→ **WHAT THIS TASK INVOLVES**
First find the line with "2. **🔑 Login**: Access" in the entries below, then set down exactly every line through the line with "## Admin Dashboard", that line included.

→ **DATA SUPPLIED**
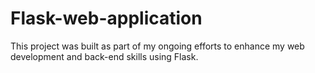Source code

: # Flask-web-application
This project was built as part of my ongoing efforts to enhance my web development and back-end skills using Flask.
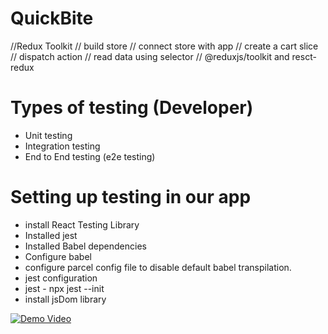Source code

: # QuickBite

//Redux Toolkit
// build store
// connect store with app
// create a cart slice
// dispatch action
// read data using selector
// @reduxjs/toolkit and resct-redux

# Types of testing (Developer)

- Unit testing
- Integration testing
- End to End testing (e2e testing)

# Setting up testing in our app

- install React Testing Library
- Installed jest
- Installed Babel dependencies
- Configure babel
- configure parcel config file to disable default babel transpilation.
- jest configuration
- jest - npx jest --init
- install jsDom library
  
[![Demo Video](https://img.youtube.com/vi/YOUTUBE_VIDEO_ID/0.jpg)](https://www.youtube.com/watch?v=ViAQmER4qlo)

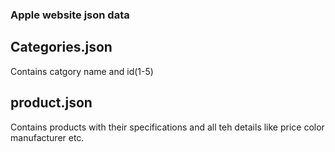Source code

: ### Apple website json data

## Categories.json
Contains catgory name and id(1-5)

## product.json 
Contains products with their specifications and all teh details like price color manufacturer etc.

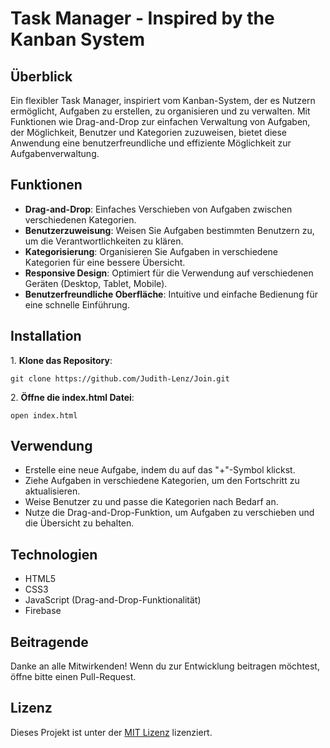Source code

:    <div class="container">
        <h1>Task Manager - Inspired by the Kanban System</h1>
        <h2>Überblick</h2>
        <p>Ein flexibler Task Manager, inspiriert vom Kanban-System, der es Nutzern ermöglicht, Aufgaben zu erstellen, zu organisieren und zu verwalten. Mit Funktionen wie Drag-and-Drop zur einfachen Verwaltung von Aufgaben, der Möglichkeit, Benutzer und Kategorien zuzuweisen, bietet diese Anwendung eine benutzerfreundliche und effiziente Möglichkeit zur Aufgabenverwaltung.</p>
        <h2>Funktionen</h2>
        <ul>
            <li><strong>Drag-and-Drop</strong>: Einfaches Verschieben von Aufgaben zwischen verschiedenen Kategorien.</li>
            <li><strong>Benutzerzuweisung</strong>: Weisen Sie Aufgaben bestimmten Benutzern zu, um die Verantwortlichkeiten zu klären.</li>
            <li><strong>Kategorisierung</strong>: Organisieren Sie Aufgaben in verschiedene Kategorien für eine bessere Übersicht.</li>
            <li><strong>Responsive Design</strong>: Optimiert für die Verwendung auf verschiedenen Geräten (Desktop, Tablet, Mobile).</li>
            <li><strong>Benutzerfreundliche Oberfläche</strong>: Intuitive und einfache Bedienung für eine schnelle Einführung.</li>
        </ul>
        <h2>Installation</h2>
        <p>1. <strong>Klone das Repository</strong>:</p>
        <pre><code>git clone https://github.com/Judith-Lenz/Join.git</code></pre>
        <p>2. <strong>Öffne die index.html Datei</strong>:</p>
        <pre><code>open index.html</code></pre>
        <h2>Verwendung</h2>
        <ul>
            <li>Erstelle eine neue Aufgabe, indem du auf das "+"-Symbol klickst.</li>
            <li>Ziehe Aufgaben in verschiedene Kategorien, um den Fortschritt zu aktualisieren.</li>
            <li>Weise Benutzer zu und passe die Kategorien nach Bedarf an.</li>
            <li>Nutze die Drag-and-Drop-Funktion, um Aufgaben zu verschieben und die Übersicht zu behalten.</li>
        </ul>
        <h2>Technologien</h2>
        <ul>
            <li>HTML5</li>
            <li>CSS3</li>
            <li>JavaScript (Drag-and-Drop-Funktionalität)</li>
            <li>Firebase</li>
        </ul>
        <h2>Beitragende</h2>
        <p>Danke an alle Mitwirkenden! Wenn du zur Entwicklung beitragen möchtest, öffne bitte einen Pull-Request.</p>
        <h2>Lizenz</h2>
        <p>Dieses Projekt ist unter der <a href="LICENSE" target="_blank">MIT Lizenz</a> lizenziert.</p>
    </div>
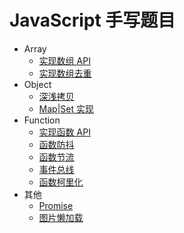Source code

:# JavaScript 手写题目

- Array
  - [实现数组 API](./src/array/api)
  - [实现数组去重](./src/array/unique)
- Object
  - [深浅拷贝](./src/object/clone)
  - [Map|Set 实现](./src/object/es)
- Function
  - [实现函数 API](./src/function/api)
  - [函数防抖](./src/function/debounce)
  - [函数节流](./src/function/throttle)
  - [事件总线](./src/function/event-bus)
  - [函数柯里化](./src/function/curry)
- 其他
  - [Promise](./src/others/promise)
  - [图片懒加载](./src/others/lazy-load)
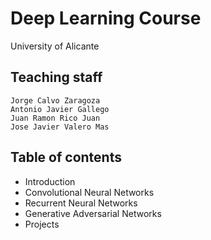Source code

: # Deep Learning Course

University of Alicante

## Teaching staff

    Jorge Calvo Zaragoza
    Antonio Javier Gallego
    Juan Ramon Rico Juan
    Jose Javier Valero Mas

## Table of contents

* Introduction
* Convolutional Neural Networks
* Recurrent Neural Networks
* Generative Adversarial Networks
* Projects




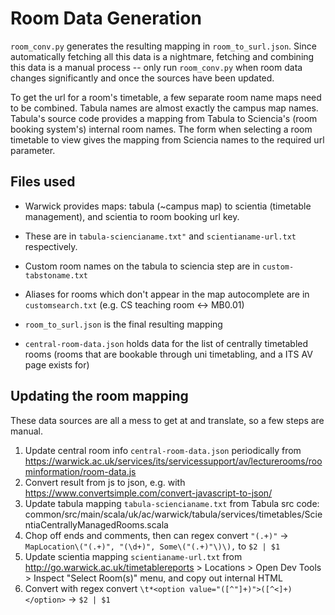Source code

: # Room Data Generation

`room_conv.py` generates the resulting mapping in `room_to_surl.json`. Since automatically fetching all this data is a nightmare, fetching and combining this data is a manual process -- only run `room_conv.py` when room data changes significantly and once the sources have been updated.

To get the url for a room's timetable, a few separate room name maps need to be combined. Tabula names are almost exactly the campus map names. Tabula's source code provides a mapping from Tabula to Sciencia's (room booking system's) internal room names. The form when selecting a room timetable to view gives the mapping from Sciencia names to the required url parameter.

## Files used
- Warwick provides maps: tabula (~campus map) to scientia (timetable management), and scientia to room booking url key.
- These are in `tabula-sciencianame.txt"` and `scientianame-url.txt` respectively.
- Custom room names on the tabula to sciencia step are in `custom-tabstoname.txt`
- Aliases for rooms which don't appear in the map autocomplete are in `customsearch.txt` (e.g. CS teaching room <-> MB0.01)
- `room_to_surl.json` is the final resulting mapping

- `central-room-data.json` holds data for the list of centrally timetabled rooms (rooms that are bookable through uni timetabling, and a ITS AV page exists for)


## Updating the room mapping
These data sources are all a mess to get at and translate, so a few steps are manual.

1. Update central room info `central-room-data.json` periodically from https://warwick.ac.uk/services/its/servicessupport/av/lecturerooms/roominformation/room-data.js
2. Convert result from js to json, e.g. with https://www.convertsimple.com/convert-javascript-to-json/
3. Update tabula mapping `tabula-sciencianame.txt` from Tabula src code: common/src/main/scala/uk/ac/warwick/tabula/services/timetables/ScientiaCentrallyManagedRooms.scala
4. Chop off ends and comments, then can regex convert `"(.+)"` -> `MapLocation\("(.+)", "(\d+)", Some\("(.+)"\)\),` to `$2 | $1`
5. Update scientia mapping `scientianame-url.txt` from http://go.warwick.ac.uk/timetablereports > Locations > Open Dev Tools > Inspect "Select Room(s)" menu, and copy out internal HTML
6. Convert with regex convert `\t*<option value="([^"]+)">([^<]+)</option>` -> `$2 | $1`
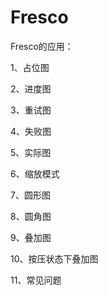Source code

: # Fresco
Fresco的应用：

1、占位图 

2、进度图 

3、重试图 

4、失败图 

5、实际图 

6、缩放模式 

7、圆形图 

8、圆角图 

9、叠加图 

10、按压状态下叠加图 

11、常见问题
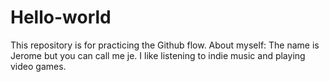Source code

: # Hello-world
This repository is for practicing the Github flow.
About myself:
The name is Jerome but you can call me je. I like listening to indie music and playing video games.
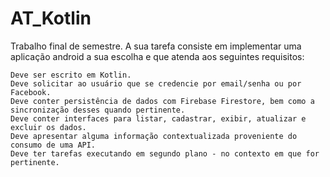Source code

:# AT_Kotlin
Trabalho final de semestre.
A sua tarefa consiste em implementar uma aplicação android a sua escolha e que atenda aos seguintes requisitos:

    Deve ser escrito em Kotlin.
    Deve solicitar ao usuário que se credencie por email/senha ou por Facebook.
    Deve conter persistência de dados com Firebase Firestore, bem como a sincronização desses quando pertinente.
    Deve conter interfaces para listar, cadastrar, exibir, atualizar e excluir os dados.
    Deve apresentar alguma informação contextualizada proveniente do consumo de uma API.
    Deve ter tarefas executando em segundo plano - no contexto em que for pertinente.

==

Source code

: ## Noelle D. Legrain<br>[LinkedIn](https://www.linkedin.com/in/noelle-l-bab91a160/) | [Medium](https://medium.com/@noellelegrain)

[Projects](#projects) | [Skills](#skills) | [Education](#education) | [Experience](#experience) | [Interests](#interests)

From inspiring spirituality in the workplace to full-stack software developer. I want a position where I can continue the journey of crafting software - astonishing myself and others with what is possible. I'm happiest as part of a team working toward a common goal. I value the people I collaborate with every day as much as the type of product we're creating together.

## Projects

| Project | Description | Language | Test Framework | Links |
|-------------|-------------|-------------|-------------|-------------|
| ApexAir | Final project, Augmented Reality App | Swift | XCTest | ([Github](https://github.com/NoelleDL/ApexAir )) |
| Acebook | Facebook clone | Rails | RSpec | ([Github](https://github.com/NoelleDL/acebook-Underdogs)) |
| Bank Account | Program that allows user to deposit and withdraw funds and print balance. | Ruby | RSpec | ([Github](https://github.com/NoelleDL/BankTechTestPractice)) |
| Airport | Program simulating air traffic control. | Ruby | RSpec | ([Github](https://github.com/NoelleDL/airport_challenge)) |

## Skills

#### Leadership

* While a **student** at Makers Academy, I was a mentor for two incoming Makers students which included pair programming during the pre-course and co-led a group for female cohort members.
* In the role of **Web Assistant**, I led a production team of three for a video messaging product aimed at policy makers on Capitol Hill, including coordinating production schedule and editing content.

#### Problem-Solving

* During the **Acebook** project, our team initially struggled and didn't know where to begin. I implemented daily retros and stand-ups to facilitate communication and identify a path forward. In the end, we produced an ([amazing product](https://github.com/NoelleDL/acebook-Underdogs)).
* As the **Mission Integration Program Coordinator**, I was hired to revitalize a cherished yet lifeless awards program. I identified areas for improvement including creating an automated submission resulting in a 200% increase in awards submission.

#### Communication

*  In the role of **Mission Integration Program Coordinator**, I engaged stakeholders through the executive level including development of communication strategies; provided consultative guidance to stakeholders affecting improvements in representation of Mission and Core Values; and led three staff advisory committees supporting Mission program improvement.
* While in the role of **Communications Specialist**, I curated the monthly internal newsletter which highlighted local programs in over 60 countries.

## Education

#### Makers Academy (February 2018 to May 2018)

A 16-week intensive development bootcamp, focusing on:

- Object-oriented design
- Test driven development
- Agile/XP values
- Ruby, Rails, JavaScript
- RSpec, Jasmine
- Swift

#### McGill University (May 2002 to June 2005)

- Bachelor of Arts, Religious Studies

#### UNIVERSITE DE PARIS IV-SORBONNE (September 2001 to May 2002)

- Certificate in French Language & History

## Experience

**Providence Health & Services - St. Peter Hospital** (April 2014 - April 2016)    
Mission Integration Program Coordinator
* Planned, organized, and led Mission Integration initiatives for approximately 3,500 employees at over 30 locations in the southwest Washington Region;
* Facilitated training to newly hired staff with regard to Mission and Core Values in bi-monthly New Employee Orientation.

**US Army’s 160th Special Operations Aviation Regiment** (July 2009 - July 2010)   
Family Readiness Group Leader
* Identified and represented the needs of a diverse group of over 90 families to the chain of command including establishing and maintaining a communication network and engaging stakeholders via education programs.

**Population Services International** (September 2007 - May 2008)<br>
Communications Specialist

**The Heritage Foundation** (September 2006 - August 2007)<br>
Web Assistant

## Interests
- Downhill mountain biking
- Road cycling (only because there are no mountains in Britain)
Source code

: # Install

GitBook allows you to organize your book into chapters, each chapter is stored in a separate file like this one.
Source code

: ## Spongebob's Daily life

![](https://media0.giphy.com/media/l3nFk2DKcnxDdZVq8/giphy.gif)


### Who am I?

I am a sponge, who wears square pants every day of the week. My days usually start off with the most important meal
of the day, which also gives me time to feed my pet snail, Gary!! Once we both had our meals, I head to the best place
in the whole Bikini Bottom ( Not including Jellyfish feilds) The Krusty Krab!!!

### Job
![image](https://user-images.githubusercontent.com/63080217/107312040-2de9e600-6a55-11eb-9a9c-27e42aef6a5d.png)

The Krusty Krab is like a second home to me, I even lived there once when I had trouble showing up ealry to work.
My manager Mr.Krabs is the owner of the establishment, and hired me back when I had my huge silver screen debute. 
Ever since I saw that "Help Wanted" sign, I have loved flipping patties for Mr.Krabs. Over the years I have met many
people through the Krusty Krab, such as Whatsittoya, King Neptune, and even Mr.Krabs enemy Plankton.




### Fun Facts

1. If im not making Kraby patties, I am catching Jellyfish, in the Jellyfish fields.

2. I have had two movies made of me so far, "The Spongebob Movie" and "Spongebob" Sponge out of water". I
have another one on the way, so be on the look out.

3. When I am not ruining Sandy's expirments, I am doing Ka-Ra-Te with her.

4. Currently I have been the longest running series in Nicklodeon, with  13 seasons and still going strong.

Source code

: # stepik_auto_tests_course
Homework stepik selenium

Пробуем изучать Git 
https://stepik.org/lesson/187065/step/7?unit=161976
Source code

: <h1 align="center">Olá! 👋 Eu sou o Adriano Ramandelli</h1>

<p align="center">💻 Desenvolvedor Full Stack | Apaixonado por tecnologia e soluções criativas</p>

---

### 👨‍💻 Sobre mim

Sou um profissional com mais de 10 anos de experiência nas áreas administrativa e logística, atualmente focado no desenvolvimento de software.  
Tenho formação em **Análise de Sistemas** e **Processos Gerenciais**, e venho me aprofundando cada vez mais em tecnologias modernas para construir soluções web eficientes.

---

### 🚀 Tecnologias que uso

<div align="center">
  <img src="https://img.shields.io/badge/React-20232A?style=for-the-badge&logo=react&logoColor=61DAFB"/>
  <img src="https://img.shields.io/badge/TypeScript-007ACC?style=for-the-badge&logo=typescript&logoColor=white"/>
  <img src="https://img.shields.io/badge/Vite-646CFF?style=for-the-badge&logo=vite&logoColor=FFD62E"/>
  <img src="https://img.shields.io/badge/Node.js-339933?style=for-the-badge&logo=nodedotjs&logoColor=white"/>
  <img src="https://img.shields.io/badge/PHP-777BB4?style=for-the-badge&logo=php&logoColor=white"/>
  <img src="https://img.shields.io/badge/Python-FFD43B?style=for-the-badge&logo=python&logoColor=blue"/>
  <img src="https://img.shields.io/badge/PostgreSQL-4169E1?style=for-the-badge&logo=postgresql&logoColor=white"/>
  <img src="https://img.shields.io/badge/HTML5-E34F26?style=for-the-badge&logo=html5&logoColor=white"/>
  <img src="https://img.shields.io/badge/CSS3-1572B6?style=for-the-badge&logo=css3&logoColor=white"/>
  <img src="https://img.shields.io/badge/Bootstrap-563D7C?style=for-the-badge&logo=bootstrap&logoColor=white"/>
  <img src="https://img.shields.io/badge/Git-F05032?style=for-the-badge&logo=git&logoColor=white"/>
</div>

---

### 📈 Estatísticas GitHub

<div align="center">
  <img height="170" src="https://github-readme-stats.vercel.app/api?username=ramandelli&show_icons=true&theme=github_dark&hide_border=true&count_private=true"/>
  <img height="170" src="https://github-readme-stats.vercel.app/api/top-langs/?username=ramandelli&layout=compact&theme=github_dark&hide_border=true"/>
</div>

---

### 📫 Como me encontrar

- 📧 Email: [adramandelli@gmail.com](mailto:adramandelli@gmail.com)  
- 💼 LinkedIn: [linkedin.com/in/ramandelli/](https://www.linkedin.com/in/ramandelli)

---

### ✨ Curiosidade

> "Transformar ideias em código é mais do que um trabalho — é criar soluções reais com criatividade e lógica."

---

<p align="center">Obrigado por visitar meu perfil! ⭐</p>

* * *

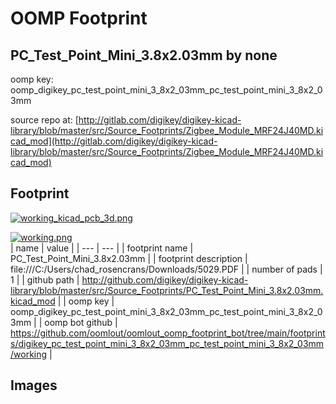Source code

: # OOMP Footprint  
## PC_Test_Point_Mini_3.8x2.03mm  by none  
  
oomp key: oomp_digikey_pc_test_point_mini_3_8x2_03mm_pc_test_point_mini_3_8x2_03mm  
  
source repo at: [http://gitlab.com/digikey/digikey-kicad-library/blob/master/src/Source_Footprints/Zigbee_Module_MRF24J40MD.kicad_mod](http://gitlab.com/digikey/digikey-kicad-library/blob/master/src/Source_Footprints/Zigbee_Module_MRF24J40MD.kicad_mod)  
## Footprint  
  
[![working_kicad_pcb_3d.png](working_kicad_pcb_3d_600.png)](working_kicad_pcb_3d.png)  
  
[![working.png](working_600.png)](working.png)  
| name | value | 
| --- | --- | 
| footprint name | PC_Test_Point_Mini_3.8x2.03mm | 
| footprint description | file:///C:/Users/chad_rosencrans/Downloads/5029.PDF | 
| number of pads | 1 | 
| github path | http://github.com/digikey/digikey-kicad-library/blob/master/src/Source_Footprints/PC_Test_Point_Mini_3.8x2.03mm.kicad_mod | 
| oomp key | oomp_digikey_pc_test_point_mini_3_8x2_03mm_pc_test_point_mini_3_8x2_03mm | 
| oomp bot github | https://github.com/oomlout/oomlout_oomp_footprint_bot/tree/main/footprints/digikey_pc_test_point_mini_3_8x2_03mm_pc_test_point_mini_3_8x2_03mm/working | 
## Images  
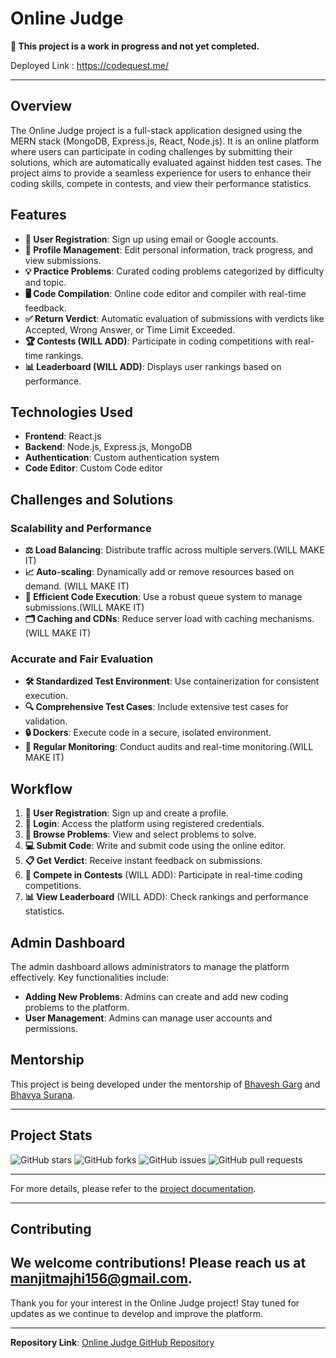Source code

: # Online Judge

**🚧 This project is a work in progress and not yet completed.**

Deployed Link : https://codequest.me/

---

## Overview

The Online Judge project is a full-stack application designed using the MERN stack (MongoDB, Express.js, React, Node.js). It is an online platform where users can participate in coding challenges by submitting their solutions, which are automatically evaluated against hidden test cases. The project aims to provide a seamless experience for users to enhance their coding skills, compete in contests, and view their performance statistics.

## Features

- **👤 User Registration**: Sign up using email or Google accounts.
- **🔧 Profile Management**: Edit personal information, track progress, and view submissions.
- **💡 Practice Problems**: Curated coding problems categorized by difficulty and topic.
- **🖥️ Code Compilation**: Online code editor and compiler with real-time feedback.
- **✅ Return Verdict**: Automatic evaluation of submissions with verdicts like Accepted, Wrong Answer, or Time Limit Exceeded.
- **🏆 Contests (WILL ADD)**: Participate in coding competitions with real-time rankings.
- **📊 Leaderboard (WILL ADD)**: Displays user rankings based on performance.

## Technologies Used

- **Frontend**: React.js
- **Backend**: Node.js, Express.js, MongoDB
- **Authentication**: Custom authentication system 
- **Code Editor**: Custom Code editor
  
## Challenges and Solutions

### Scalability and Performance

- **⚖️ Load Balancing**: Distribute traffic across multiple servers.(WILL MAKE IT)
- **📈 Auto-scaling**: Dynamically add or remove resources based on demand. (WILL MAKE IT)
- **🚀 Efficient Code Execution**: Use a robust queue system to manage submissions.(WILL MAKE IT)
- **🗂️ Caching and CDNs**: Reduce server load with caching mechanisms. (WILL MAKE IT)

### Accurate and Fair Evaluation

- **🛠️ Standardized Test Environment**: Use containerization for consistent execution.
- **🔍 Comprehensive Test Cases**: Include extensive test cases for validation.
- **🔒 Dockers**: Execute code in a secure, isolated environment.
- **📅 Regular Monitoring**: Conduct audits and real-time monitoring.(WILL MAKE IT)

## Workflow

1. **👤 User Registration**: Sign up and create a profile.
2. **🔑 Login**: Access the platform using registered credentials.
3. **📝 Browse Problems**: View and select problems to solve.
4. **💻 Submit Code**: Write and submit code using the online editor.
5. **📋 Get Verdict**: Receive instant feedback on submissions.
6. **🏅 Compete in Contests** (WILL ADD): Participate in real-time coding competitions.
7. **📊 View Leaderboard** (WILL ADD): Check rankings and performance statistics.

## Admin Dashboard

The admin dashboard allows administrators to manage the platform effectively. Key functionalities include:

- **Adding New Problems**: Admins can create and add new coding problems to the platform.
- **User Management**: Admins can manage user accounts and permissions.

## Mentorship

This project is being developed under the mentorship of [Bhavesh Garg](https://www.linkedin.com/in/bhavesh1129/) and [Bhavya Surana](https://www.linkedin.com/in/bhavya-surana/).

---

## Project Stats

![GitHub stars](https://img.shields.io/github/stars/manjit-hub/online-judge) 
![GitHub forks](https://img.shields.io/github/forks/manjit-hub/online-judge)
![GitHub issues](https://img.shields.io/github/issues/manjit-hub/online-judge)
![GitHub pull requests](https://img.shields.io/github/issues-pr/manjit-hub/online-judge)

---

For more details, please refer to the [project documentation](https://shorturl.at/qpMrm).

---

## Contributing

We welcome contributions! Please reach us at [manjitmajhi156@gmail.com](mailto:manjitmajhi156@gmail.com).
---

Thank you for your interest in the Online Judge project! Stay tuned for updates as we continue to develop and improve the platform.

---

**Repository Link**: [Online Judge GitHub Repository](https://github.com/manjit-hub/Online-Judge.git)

→ **SOLVED PROBLEM**
2. **🔑 Login**: Access the platform using registered credentials.
3. **📝 Browse Problems**: View and select problems to solve.
4. **💻 Submit Code**: Write and submit code using the online editor.
5. **📋 Get Verdict**: Receive instant feedback on submissions.
6. **🏅 Compete in Contests** (WILL ADD): Participate in real-time coding competitions.
7. **📊 View Leaderboard** (WILL ADD): Check rankings and performance statistics.

## Admin Dashboard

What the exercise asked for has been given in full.